Моя борьба. Книга третья. Детство

Страница 2

И вот они идут теплым пасмурным августовским днем по дороге, направляясь к своему новому дому: он – волоча два тяжеленных чемодана, до отказа набитые одеждой по моде шестидесятых, она – толкая перед собой детскую коляску шестидесятых годов с младенцем, одетым в детские вещи шестидесятых, то есть во все белое и украшенное кружавчиками, – а посередине, между матерью и отцом, вразвалочку весело топает, с любопытством оглядываясь по сторонам, весь в радостном ожидании, их старший сынишка Ингве. Они перешли долину, миновали протянувшийся впереди лесок, подошли к открытым воротам кемпинга и вступили на его территорию. Справа от них находилась авторемонтная мастерская, принадлежащая некоему Врольсену, слева – большие деревянные красные бараки, расположенные вокруг широкой незаасфальтированной площадки, за которой начинался сосновый бор.

К востоку от лагеря, в километре от него, стояла каменная Трумёйская церковь – тысяча сто пятидесятого года, но отдельные ее части были и того старше, – по-видимому, одна из древнейших церквей в Норвегии. Она стояла на вершине холма и с незапамятных времен служила ориентиром для проходящих мимо кораблей, отмеченным на всех мореходных картах. На Мэрдё, маленьком островке в шхерах, сохранился шкиперский двор – как память о славных временах восемнадцатого и девятнадцатого веков, когда здесь процветала морская торговля, главным образом лесом. На экскурсиях в Музее Эуст-Агдера школьникам показывали старинные голландские и китайские вещи тех и даже более ранних лет. На Трумёйе встречались необычные чужеземные растения, их завезли сюда корабли, что сливали здесь балластную воду; а если вы ходили в школу на Трумёйе, то узнавали, что картофель в Норвегии впервые начали разводить именно здесь. Остров неоднократно упоминается в королевских сагах Снорри Стурлусона, в земле местных полей и лугов лежат наконечники копий каменного века, а на пляжах среди прибрежной гальки попадаются древние окаменелости.

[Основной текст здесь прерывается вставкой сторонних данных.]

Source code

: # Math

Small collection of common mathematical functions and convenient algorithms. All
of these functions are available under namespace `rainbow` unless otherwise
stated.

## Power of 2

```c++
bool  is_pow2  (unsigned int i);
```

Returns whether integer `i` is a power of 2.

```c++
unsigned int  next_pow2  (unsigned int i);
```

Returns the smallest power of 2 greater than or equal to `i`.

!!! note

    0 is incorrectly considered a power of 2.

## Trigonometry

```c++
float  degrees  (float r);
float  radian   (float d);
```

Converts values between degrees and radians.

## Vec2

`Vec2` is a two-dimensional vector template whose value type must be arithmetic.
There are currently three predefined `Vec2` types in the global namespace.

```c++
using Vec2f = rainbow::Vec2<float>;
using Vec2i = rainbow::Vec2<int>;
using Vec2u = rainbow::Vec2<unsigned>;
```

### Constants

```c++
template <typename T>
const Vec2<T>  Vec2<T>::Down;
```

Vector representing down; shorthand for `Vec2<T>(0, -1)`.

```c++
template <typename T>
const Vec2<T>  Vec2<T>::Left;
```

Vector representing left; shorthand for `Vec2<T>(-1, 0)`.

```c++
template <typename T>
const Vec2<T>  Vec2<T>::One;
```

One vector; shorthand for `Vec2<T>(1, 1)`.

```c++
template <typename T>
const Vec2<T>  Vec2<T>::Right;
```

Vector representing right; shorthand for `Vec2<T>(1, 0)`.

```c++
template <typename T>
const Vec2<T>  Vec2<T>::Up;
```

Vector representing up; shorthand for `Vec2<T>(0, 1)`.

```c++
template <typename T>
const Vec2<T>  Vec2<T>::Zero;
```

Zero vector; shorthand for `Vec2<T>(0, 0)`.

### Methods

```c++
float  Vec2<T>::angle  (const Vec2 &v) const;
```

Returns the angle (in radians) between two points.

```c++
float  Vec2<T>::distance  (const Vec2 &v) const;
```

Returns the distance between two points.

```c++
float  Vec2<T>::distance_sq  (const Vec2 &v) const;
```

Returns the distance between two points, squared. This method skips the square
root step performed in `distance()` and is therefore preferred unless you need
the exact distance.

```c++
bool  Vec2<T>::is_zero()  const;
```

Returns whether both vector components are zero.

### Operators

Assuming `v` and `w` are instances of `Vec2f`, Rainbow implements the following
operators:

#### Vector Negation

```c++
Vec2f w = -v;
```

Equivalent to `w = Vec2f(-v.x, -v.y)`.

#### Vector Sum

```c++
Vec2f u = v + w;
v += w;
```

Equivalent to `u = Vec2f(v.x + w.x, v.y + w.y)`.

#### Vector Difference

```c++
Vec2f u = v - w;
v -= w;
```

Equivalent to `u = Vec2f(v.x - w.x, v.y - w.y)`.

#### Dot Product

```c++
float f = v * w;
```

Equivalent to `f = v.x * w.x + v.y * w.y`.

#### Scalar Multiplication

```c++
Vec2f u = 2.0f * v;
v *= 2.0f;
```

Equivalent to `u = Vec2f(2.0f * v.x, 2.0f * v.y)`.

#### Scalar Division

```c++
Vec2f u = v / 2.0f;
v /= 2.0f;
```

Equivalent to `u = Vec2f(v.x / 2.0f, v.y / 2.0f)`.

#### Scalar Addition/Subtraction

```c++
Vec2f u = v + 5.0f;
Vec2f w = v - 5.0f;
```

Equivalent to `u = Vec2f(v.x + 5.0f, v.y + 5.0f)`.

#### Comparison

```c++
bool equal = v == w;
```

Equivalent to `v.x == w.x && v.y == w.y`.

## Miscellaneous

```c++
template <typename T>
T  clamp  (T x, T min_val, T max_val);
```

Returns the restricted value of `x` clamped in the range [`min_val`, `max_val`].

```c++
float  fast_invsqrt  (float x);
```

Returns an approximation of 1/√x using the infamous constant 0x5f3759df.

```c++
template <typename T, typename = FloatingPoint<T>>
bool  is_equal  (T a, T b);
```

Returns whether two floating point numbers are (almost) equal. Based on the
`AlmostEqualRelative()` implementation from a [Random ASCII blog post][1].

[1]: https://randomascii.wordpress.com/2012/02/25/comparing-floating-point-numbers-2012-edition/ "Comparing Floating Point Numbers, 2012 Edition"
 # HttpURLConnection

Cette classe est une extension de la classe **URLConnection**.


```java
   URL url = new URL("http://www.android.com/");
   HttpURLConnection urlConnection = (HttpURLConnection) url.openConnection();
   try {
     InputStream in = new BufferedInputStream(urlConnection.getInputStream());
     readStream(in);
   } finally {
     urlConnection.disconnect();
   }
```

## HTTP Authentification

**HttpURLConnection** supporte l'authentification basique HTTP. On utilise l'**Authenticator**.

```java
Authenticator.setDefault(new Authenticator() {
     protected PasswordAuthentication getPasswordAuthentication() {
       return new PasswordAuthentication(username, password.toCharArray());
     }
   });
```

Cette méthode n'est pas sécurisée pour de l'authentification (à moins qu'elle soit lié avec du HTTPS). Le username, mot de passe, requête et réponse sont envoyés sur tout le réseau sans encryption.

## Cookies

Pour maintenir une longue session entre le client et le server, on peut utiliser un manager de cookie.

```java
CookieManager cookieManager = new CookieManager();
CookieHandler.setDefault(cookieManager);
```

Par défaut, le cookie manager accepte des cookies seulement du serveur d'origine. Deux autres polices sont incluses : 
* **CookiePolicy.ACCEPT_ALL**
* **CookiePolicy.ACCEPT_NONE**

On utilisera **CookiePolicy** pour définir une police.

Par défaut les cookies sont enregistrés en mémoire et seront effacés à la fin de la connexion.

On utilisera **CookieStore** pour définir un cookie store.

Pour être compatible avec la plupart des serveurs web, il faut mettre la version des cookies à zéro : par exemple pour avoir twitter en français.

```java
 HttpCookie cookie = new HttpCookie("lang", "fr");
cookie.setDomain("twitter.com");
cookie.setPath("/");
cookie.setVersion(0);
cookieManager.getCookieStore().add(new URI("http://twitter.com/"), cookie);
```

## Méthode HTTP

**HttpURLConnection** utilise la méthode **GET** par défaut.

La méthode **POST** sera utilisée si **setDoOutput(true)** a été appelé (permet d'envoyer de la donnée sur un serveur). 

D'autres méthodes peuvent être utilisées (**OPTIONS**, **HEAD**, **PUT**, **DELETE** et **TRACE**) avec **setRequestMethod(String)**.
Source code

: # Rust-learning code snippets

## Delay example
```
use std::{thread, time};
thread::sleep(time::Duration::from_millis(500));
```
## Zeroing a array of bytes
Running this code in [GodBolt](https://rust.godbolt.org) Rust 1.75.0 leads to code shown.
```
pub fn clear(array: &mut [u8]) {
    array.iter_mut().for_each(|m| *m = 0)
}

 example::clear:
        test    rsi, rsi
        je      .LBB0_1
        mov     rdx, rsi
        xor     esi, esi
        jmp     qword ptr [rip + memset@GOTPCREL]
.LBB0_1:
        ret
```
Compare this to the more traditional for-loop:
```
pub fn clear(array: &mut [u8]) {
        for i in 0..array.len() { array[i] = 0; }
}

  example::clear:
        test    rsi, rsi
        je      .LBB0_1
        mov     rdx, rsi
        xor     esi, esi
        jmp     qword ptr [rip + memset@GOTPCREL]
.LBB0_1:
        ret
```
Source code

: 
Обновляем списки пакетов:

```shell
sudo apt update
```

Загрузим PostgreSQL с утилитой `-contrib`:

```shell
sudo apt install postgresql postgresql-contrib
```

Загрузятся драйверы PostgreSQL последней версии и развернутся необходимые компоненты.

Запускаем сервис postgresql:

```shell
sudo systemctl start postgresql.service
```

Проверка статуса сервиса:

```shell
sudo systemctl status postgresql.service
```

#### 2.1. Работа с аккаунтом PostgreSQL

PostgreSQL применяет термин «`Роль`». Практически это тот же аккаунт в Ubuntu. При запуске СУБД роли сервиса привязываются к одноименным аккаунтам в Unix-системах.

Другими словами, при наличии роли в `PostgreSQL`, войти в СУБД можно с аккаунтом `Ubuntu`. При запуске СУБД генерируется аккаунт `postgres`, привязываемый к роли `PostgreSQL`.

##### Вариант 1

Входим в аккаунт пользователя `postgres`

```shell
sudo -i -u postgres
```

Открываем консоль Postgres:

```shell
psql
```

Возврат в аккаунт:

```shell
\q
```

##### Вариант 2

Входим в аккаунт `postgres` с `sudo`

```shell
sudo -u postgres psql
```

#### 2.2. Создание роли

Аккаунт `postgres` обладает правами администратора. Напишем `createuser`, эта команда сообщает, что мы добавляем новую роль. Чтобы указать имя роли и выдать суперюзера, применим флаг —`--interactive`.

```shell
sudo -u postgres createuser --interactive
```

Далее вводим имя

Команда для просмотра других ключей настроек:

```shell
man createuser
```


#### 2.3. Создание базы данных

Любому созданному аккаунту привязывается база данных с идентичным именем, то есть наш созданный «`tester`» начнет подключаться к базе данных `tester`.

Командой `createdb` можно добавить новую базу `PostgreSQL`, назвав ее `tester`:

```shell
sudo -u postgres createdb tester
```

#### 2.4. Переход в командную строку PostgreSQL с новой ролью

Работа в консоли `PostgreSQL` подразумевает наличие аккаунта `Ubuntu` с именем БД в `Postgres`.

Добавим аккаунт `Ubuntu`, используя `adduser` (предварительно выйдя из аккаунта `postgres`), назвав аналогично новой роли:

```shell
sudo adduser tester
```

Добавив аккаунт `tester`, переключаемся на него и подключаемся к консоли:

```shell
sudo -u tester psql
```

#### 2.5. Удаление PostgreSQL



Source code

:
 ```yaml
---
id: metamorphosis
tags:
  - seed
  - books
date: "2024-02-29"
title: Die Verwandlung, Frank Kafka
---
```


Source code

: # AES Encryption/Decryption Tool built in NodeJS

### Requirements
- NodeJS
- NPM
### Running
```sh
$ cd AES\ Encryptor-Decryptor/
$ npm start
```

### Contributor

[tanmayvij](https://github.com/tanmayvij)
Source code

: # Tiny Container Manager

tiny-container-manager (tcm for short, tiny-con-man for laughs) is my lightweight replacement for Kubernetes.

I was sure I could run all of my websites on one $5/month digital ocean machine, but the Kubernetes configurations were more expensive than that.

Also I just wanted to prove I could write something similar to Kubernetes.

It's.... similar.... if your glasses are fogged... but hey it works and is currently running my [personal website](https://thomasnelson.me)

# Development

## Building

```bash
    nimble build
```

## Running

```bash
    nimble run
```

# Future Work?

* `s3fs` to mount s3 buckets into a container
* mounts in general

Но сейчас, когда вновь прибывшее семейство со всем своим скарбом медленно шло по открытой местности, на всем, что их окружало, лежал отпечаток отнюдь не десятого, тринадцатого, семнадцатого или девятнадцатого века, а Второй мировой. Во время войны здесь стояли немцы. Бараки и многие дома были построены при них. В лесу оставались каменные бункеры, совершенно целые, а на вершинах утесов над морем – артиллерийские батареи. В окрестностях имелся даже старый немецкий аэродром.

Дом, в котором семье предстояло жить в первый год, стоял посреди леса – деревянный, с красными стенами и белыми наличниками. С моря, которого отсюда нельзя было видеть, хотя до него было всего с полкилометра, доносился ровный шум прибоя. Пахло лесом и солью.

Отец поставил на землю чемоданы, достал ключи и отпер дверь. Внутри оказалась прихожая, кухня, гостиная с дровяной печью, ванная комната, служившая также и прачечной, на втором этаже – три спальни. Стены были неутепленные, кухня – самая простая. Ни телефона, ни посудомоечной машины, ни телевизора – ничего этого не было.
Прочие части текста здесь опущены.